**Description of the task**
If a line below includes the string "SEASON", copy it.

------------------------------------------------------------------------

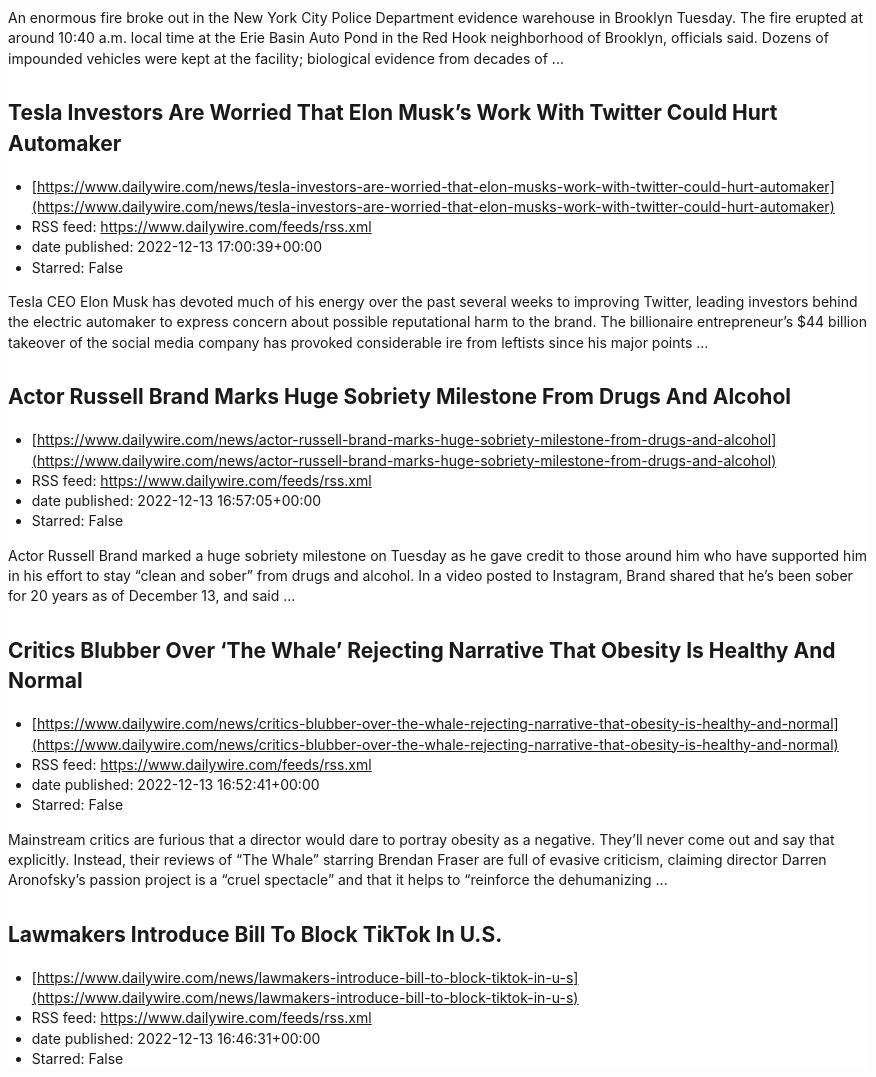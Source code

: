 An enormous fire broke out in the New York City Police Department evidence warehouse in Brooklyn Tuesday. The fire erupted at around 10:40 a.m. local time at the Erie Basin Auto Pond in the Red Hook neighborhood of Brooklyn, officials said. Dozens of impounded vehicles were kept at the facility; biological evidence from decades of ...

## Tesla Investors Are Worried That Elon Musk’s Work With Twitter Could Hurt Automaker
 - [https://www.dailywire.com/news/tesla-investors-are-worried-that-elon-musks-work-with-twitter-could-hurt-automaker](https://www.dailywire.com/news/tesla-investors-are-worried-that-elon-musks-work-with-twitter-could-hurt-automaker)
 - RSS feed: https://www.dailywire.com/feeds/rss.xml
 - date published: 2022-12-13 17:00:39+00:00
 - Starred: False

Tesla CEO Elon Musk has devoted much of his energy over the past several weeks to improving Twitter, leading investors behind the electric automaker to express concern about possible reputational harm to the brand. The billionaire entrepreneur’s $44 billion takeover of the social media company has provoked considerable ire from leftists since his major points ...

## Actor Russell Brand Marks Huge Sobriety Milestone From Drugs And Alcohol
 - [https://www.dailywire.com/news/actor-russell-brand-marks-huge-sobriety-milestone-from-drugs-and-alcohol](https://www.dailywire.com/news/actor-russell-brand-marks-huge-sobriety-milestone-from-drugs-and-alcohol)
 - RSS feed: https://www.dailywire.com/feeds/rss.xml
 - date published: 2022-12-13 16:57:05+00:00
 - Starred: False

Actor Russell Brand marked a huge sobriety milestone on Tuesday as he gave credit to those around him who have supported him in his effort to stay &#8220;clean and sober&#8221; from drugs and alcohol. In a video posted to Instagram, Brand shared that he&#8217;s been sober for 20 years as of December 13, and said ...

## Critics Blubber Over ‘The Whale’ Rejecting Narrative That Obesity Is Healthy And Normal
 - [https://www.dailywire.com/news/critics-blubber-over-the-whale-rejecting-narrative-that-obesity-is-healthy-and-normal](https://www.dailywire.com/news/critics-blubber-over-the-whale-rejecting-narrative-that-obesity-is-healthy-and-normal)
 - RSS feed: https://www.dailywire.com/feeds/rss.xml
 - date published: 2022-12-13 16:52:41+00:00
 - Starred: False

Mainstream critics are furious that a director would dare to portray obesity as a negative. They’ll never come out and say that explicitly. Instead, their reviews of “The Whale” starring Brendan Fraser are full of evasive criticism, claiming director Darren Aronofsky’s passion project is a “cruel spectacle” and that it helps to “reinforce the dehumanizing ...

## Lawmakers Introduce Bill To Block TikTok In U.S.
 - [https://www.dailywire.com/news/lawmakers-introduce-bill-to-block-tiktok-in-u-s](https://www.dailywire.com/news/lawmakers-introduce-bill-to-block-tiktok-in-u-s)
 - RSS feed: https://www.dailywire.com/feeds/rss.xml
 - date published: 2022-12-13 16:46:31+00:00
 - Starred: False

------------------------------------------------------------------------

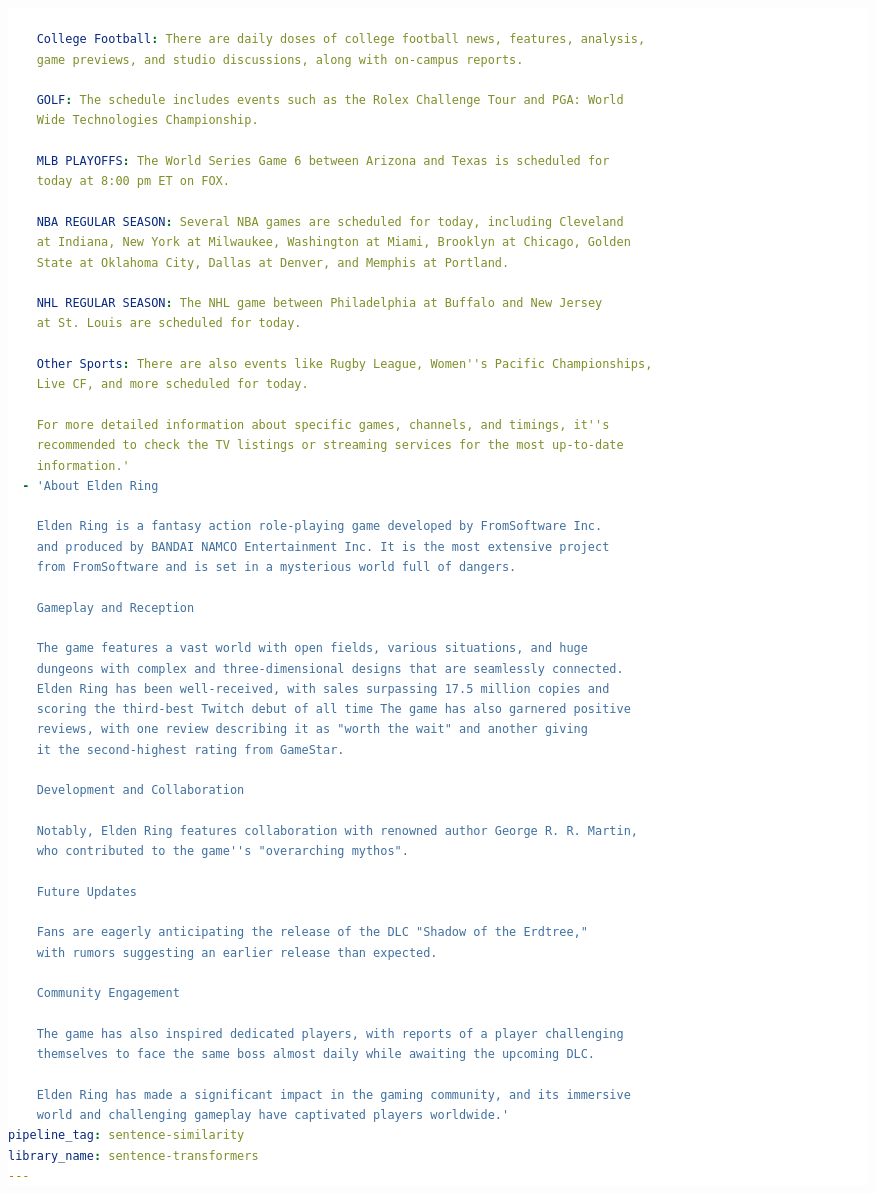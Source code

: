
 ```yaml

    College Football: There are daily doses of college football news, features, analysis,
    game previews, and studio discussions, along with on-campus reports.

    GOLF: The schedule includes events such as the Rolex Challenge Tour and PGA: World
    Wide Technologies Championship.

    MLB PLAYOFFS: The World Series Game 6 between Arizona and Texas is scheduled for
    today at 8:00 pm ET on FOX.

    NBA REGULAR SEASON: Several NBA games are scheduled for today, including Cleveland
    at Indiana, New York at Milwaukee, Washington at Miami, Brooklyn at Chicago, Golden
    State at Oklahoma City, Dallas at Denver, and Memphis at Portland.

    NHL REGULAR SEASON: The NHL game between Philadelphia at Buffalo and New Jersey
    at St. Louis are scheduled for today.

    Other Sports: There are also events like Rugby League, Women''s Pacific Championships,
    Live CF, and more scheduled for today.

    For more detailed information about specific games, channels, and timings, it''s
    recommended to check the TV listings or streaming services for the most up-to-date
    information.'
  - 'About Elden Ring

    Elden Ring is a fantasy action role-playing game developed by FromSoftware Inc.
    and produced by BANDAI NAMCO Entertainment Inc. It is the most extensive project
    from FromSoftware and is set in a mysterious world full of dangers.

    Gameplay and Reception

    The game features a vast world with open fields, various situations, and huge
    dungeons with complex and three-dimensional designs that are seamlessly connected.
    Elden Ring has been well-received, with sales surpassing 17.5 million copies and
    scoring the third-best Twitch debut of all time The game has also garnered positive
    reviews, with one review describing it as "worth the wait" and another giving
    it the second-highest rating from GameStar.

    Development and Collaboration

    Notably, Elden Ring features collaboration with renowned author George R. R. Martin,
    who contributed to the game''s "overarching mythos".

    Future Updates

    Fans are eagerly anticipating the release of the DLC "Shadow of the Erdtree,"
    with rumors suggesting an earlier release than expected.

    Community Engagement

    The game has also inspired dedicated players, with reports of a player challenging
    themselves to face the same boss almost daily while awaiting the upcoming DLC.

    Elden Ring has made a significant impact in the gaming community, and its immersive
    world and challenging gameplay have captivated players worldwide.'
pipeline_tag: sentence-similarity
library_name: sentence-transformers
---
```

------------------------------------------------------------------------

**Finished task**
    NBA REGULAR SEASON: Several NBA games are scheduled for today, including Cleveland
    NHL REGULAR SEASON: The NHL game between Philadelphia at Buffalo and New Jersey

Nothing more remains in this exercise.